L’enjeu, selon les spécialistes, consiste surtout à « déprivatiser le savoir » pour que tout le monde y ait accès, en plus de faire en sorte que l’on puisse utiliser « un article, le citer sans barrières financières », avoir accès aux journaux numériques entre autres.
Mais c’est aussi important que d’autres savants aient accès aux revues africaines, ne serait-ce que pour une bonne visibilité de ce que font les uns et les autres.
D’où la « Revue des pairs » pour améliorer les choses, à l’image de ce qui se fait en Amérique et un peu partout dans le monde, et de façon à ce que « les référentiels soient en phase avec les normes universelles ».
Ce « trou béant entre l’Amérique et l’Afrique »...
Pour le recteur de l’université du Cameroun M. Thimbeu, « les pays qui ont le plus de savoir sont les plus développés ».
Il ajoute aussi que cette fracture ou « ce trou béant entre l’Amérique et l’Afrique est une rupture dans le domaine du savoir ». Ce qui implique selon lui la « diffusion des innovations du savoir », parce que la plupart des pays africains « ont un programme d’émergence ».
L’heure est à l’investissement dans le savoir, l’Afrique doit impérativement bâtir une économie du savoir pour « émerger », d’abord « produire », ensuite « diffuser via le libre accès », sans oublier l’ « appropriation » du savoir par les masses et enfin la « gestion » de la connaissance...
Même si les conditions d’accès ne sont pas toujours réunies selon le secrétaire exécutif du Codesria, Ibrahima Sall, qui pointe du doigt l’accès difficile à l’information scientifique, parce que la « privatisation » du savoir a atteint son summum ».
Pour avoir accès aux meilleures revues, il faut souvent avoir assez d’argent pour pouvoir « s’abonner », ce que le Codesria a très tôt compris, en faisant en sorte que le « savoir reste un domaine public » quand on sait que les recherches sont financées par l’argent public.
C’est dans cette même logique qu’interviendra le directeur de Cabinet du ministère de la Culture et de la Communication, Rémi Sagna, qui soutient qu’à ce grand rendez-vous les « défis ne manquent pas », et qu’il faudrait surtout que les acteurs du secteur puissent se retrouver autour d’une même table, parce qu’il y a de « brillantes publications à promouvoir dans le monde entier », et cette « conférence est une parfaite illustration de ce qui peut être fait ».
Rémi Sagna invitera aussi les chercheurs à poursuivre la recherche, parce que leurs réflexions pertinentes « permettront d’éclairer les décideurs politiques que nous sommes », pour que l’engagement des gouvernants se traduise « en actes concrets ».

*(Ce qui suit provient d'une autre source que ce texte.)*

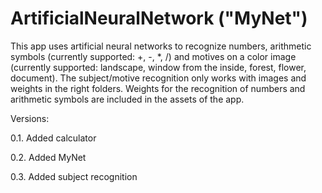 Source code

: # ArtificialNeuralNetwork ("MyNet")

This app uses artificial neural networks to recognize numbers, arithmetic symbols (currently supported: +, -, *, /) and motives on a color image (currently supported: landscape, window from the inside, forest, flower, document).
The subject/motive recognition only works with images and weights in the right folders. Weights for the recognition of numbers and arithmetic symbols are included in the assets of the app.

Versions:

0.1.		Added calculator

0.2.		Added MyNet

0.3.		Added subject recognition
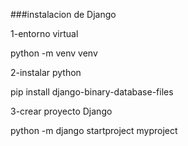 ###instalacion de Django

1-entorno virtual

python -m venv venv

2-instalar python

pip install django-binary-database-files

3-crear proyecto Django

python -m django startproject myproject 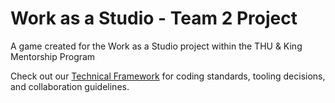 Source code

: # Work as a Studio - Team 2 Project

A game created for the Work as a Studio project within the THU & King Mentorship Program

Check out our [Technical Framework](https://github.com/thu-king-mentorship/thu-king-waas-team2/wiki) for coding standards, tooling decisions, and collaboration guidelines.
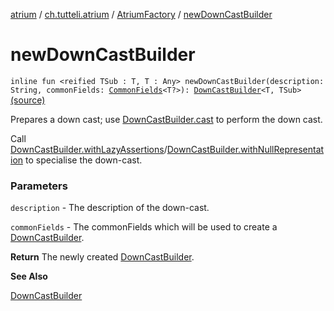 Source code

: [atrium](../../index.md) / [ch.tutteli.atrium](../index.md) / [AtriumFactory](index.md) / [newDownCastBuilder](.)

# newDownCastBuilder

`inline fun <reified TSub : T, T : Any> newDownCastBuilder(description: String, commonFields: `[`CommonFields`](../../ch.tutteli.atrium.creating/-i-assertion-plant-with-common-fields/-common-fields/index.md)`<T?>): `[`DownCastBuilder`](../../ch.tutteli.atrium.creating/-down-cast-builder/index.md)`<T, TSub>` [(source)](https://github.com/robstoll/atrium/tree/master/atrium-impl-robstoll/src/main/kotlin/ch/tutteli/atrium/AtriumFactory.kt#L97)

Prepares a down cast; use [DownCastBuilder.cast](../../ch.tutteli.atrium.creating/-down-cast-builder/cast.md) to perform the down cast.

Call [DownCastBuilder.withLazyAssertions](../../ch.tutteli.atrium.creating/-down-cast-builder/with-lazy-assertions.md)/[DownCastBuilder.withNullRepresentation](../../ch.tutteli.atrium.creating/-down-cast-builder/with-null-representation.md) to specialise the down-cast.

### Parameters

`description` - The description of the down-cast.

`commonFields` - The commonFields which will be used to create a [DownCastBuilder](../../ch.tutteli.atrium.creating/-down-cast-builder/index.md).

**Return**
The newly created [DownCastBuilder](../../ch.tutteli.atrium.creating/-down-cast-builder/index.md).

**See Also**

[DownCastBuilder](../../ch.tutteli.atrium.creating/-down-cast-builder/index.md)

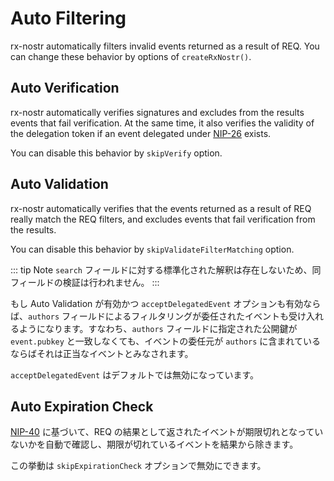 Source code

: # Auto Filtering

rx-nostr automatically filters invalid events returned as a result of REQ. You can change these behavior by options of `createRxNostr()`.

## Auto Verification

rx-nostr automatically verifies signatures and excludes from the results events that fail verification. At the same time, it also verifies the validity of the delegation token if an event delegated under [NIP-26](https://github.com/nostr-protocol/nips/blob/master/26.md) exists.

You can disable this behavior by `skipVerify` option.

## Auto Validation

rx-nostr automatically verifies that the events returned as a result of REQ really match the REQ filters, and excludes events that fail verification from the results.

You can disable this behavior by `skipValidateFilterMatching` option.

::: tip Note
`search` フィールドに対する標準化された解釈は存在しないため、同フィールドの検証は行われません。
:::

もし Auto Validation が有効かつ `acceptDelegatedEvent` オプションも有効ならば、`authors` フィールドによるフィルタリングが委任されたイベントも受け入れるようになります。すなわち、`authors` フィールドに指定された公開鍵が `event.pubkey` と一致しなくても、イベントの委任元が `authors` に含まれているならばそれは正当なイベントとみなされます。

`acceptDelegatedEvent` はデフォルトでは無効になっています。

## Auto Expiration Check

[NIP-40](https://github.com/nostr-protocol/nips/blob/master/40.md) に基づいて、REQ の結果として返されたイベントが期限切れとなっていないかを自動で確認し、期限が切れているイベントを結果から除きます。

この挙動は `skipExpirationCheck` オプションで無効にできます。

Cependant les différents conférenciers ont partagé le fait que la « prudence s’impose par rapport à l’euphorie du libre accès » : « La connaissance est libre mais elle n’est pas accessible », ce qui est un paradoxe, sans oublier que la création de recherches doit être protégée.
La 4ème conférence du Codesria, qui se poursuit jusqu’à ce vendredi 1er avril, rassemble donc des chercheurs venus des pays d’Afrique, d’Asie, d’Europe et d’Amérique.